#### DATA EXTRACTS

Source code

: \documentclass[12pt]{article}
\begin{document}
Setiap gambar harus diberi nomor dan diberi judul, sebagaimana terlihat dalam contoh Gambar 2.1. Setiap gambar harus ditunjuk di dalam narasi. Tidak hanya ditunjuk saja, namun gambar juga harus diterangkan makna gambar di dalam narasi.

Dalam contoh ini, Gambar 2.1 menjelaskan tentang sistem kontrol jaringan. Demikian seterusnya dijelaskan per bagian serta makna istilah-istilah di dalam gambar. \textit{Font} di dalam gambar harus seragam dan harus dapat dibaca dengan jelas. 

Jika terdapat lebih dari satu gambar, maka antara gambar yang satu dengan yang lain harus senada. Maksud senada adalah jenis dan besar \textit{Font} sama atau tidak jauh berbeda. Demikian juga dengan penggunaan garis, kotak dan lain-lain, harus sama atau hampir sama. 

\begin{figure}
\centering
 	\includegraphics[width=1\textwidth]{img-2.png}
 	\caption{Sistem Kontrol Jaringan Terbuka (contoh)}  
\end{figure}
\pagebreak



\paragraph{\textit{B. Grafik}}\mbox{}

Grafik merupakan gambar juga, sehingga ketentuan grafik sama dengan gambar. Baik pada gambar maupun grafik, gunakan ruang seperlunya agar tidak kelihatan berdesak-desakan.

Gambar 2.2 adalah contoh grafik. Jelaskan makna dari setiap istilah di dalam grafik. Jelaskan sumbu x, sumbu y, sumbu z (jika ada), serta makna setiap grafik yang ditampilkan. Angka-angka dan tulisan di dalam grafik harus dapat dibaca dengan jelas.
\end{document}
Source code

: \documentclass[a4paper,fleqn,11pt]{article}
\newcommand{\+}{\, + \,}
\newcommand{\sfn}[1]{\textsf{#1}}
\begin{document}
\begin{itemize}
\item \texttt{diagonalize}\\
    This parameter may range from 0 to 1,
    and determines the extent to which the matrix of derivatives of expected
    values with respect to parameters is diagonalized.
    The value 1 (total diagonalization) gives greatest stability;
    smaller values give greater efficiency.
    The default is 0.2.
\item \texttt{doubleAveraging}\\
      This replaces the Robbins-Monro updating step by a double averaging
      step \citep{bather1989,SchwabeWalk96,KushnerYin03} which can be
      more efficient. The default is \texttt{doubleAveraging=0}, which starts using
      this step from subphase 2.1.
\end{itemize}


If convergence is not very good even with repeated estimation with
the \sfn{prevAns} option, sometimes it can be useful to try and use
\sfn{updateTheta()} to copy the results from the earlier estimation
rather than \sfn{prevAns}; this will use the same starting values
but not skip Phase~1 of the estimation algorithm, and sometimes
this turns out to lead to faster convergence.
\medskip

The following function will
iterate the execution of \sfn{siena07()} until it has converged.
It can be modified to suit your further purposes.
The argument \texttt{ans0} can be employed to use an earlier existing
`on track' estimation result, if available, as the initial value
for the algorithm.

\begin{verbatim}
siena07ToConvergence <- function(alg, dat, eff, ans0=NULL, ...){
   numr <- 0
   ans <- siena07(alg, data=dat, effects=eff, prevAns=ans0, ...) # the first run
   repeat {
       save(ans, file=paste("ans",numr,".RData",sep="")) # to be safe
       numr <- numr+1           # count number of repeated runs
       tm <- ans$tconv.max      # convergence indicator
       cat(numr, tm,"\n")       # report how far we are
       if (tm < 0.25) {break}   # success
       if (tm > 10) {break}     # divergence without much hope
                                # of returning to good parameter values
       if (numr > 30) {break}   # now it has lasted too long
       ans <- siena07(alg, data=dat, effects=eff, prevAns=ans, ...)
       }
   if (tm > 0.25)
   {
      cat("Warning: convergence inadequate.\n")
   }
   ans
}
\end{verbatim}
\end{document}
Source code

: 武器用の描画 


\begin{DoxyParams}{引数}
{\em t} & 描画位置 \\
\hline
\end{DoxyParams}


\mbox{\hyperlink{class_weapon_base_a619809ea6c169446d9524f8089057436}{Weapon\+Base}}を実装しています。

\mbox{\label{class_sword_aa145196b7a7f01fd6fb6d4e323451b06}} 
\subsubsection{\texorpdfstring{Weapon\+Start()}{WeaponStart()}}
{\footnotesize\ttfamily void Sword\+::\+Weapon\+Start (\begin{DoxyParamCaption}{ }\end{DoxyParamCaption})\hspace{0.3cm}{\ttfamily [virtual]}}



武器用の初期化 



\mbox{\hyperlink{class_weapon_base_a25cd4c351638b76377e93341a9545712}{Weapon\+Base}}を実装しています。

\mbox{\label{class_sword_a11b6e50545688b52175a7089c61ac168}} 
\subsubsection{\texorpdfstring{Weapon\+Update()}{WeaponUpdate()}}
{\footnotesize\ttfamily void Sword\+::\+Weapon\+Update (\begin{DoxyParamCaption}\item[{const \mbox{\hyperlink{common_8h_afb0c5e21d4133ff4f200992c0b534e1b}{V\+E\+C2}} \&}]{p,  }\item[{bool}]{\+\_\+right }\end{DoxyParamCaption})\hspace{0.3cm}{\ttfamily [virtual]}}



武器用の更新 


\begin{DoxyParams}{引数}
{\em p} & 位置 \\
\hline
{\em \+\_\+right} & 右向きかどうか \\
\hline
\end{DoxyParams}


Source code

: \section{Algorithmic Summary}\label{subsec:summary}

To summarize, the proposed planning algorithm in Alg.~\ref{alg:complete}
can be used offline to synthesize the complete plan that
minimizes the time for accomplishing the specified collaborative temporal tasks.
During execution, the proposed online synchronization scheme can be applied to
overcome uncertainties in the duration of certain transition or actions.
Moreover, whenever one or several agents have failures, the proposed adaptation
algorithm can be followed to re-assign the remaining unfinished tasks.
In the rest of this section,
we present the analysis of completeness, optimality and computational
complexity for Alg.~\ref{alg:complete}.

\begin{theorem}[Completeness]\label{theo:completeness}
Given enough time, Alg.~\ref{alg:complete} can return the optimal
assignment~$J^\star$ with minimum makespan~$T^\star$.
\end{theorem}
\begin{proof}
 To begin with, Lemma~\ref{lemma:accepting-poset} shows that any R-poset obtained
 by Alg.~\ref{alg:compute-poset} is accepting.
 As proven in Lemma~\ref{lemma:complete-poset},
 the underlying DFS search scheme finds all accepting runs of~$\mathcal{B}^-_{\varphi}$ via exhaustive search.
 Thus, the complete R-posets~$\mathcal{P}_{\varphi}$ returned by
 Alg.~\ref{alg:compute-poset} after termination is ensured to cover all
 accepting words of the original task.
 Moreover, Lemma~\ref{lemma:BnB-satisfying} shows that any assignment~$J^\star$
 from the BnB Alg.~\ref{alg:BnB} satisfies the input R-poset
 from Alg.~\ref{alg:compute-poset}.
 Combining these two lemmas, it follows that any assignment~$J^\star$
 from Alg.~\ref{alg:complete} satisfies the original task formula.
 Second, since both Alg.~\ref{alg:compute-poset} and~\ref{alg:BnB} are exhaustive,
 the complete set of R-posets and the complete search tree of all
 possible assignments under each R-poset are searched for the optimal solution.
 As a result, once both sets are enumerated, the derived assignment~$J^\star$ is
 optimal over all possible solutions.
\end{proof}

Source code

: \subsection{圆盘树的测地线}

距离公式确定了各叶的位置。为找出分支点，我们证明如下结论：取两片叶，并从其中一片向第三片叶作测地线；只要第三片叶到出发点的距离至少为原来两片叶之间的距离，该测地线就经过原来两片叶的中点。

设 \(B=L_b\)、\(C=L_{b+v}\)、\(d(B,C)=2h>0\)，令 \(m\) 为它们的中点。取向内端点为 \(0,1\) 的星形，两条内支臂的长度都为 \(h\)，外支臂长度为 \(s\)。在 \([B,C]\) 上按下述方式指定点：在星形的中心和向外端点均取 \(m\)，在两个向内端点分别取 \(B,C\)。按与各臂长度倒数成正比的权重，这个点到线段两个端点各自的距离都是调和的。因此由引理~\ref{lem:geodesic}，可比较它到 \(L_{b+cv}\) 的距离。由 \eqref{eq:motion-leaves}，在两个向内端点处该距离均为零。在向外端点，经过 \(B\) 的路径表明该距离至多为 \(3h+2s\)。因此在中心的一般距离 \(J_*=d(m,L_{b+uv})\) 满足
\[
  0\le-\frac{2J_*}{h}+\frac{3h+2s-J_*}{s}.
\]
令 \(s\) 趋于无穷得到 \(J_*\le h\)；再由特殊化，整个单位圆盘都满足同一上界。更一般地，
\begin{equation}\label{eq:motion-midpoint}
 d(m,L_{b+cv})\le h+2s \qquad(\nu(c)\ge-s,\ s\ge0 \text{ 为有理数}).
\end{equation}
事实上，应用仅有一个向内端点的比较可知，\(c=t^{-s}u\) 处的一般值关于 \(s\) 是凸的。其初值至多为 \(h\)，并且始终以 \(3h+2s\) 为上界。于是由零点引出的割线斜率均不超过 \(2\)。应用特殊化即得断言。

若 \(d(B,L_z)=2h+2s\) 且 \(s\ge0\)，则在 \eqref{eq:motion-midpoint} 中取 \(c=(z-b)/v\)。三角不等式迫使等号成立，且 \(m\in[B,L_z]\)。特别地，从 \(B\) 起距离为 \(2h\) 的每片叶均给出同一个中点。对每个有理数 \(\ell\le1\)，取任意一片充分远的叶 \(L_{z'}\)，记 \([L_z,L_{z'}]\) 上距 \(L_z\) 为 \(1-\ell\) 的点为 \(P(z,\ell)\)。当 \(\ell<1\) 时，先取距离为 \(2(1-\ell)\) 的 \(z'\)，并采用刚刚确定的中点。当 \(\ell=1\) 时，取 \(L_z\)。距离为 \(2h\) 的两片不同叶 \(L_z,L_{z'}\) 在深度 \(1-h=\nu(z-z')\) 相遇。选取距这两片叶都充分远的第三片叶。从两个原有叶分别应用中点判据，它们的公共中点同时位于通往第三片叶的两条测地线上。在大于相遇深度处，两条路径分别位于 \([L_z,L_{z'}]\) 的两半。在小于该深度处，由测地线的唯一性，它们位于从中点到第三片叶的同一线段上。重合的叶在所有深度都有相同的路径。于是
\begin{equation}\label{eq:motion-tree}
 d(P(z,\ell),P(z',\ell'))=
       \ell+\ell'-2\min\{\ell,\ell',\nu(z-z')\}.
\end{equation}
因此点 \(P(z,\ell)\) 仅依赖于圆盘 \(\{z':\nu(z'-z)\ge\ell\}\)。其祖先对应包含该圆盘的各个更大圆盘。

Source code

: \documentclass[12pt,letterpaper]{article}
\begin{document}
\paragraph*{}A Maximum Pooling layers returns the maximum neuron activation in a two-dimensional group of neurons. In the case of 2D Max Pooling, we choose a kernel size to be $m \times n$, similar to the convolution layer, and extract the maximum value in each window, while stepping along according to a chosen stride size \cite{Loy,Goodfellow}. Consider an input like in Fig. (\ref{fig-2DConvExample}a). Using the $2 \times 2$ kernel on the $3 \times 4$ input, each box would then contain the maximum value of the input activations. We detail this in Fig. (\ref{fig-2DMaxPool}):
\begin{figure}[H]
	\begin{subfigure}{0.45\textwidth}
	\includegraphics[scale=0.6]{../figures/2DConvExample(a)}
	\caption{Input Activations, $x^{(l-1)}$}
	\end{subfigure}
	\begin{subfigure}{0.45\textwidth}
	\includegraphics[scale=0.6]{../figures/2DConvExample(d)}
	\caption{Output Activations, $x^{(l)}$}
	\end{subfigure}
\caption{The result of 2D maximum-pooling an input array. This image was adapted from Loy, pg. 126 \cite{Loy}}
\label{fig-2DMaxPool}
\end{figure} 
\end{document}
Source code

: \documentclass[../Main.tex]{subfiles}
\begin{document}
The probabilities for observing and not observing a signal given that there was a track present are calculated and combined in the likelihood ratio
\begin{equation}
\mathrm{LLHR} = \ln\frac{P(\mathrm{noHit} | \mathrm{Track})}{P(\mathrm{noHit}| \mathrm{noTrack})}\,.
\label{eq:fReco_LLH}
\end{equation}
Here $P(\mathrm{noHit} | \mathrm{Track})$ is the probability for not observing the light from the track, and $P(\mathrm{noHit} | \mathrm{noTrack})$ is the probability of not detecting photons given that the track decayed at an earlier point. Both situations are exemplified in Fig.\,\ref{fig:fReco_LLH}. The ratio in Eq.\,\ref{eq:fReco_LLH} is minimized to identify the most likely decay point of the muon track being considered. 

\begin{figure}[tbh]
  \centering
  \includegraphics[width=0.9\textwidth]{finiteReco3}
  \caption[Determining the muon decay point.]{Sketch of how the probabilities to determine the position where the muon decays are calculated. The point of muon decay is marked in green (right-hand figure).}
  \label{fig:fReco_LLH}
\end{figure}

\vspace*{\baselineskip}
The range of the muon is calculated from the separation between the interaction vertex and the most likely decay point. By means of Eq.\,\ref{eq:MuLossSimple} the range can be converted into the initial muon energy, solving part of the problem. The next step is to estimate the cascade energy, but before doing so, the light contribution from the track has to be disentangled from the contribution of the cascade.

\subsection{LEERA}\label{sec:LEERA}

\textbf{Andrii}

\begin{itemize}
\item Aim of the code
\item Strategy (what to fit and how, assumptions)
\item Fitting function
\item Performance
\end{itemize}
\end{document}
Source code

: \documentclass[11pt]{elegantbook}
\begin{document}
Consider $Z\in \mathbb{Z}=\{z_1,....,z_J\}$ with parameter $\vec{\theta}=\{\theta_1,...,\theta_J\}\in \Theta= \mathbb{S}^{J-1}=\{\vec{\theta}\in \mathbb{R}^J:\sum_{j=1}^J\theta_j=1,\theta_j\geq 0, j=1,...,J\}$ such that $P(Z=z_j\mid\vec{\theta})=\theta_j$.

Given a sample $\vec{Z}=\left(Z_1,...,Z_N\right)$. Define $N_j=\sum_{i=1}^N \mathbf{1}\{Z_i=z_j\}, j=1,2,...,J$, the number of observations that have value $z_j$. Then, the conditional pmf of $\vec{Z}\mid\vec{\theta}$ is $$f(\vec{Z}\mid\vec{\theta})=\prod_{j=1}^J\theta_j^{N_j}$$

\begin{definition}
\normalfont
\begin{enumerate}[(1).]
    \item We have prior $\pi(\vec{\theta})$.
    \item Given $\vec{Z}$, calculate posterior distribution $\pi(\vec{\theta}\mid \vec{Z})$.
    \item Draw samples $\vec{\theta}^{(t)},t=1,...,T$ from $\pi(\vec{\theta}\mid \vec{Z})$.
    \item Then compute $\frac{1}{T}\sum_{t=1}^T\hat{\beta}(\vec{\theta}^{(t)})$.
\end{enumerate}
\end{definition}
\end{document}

########

[ACTIVITY] All lines above from the line with "algorithm can be" through the line with "return the optimal", both included, are to be set down exactly, with nothing else.

[OUTPUT OF THE EXERCISE]
algorithm can be followed to re-assign the remaining unfinished tasks.
In the rest of this section,
we present the analysis of completeness, optimality and computational
complexity for Alg.~\ref{alg:complete}.

\begin{theorem}[Completeness]\label{theo:completeness}
Given enough time, Alg.~\ref{alg:complete} can return the optimal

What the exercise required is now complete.